How to run legend-data-monitor

After the installation, a executable is available at ~/.local/bin. To automatically generate plots, two different methods are available. All methods rely on the existence of a config file containing the output folder (output) where to store results, the dataset you want to inspect, and the subsystems (pulser, geds, spms) you want to study and for which you want to load data. See next section for more details.

You can either run the code by importing the legend-data-monitor module:

import legend-data-monitor as ldm
user_config = "path_to_config.yaml"
ldm.control_plots(user_config)

Or run it by parsing to the executable the path to the config file:

$ legend-data-monitor user_prod --config path_to_config.yaml

If you want to inspect bunches of data (e.g. useful to avoid the process to get killed when loading lots of files), you can use

$ legend-data-monitor user_bunch --config path_to_config.yaml --n_files N

where N specifies how many files you want to inspect together at each iteration e.g. N=40.
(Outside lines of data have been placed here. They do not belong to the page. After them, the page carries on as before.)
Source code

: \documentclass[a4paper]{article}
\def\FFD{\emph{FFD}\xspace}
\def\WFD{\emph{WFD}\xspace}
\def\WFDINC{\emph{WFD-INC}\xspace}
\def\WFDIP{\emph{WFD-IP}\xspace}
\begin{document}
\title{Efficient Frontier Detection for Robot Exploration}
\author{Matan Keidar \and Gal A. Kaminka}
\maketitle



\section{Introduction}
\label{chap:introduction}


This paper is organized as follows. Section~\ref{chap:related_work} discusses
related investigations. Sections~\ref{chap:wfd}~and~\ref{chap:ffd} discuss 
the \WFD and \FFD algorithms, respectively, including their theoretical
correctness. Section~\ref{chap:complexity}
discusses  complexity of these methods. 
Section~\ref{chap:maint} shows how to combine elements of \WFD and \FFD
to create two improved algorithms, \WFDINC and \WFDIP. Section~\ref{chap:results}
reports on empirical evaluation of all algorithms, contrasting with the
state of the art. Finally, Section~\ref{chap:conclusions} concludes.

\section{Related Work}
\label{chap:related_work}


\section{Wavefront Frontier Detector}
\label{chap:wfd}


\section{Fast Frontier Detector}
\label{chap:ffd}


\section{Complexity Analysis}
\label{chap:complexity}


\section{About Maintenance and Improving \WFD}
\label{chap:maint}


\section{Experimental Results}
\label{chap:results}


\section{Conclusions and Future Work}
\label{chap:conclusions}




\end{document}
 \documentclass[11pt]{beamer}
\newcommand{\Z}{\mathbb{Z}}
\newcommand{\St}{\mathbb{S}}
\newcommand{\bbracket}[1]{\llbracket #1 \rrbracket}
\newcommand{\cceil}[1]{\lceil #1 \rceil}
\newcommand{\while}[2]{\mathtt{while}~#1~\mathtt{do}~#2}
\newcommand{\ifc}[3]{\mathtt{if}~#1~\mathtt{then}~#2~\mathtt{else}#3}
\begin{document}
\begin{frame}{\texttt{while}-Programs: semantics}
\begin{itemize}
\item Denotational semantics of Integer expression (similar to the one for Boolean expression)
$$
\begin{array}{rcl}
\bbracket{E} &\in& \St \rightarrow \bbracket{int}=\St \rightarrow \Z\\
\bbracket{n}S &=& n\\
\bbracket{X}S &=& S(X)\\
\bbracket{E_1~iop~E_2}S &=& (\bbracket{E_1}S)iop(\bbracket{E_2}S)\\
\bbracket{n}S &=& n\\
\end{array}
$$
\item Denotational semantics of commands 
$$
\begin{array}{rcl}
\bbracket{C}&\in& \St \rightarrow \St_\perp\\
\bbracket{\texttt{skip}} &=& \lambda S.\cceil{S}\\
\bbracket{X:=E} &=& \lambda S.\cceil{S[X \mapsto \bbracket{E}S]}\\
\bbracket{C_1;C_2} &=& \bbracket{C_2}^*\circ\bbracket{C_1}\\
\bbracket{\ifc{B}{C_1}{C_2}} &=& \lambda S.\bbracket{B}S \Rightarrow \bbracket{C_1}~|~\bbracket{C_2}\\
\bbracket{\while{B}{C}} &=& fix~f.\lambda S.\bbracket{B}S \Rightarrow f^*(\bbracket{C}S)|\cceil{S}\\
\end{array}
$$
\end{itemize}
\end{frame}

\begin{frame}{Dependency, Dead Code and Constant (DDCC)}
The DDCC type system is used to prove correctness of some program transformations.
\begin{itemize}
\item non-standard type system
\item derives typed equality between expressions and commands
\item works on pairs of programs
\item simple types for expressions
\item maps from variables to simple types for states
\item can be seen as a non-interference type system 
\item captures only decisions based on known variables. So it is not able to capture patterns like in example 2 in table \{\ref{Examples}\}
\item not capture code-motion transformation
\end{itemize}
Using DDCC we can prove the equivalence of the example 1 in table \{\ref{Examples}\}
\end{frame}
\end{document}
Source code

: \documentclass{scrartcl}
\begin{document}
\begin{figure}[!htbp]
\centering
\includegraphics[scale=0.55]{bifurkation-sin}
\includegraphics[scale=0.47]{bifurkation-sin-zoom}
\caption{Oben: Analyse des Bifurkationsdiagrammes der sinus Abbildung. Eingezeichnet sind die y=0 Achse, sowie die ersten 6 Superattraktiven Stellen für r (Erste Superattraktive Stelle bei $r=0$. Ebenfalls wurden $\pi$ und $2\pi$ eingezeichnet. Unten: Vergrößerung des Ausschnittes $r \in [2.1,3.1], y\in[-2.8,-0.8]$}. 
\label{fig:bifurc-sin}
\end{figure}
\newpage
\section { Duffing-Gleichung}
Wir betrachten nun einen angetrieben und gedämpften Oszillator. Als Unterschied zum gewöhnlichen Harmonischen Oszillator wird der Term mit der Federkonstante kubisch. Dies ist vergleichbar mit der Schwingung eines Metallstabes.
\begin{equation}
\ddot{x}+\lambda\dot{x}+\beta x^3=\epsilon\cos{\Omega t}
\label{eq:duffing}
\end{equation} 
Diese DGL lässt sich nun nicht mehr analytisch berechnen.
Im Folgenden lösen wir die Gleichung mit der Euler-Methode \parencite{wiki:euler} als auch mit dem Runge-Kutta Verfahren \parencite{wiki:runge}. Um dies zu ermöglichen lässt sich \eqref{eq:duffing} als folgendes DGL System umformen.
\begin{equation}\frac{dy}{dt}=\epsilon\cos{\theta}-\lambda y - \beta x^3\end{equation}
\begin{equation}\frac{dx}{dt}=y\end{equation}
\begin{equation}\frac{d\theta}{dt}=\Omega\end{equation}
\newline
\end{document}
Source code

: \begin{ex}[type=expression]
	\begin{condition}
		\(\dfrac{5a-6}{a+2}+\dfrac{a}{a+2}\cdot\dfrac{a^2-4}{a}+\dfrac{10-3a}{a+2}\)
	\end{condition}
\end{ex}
You can also run a full cal/phy inspection for a given period and run and produce some output plots via the following line:


$ usage: legend-data-monitor auto_run [-h] [–cluster CLUSTER] [–ref_version REF_VERSION] [–output_folder OUTPUT_FOLDER] [–data_type DATA_TYPE]

[–partition PARTITION] [–pswd PSWD] [–sc SC] [–port PORT] [–pswd_email PSWD_EMAIL] [–chunk_size CHUNK_SIZE] [–p P] [–r R] [–escale ESCALE] [–pdf PDF]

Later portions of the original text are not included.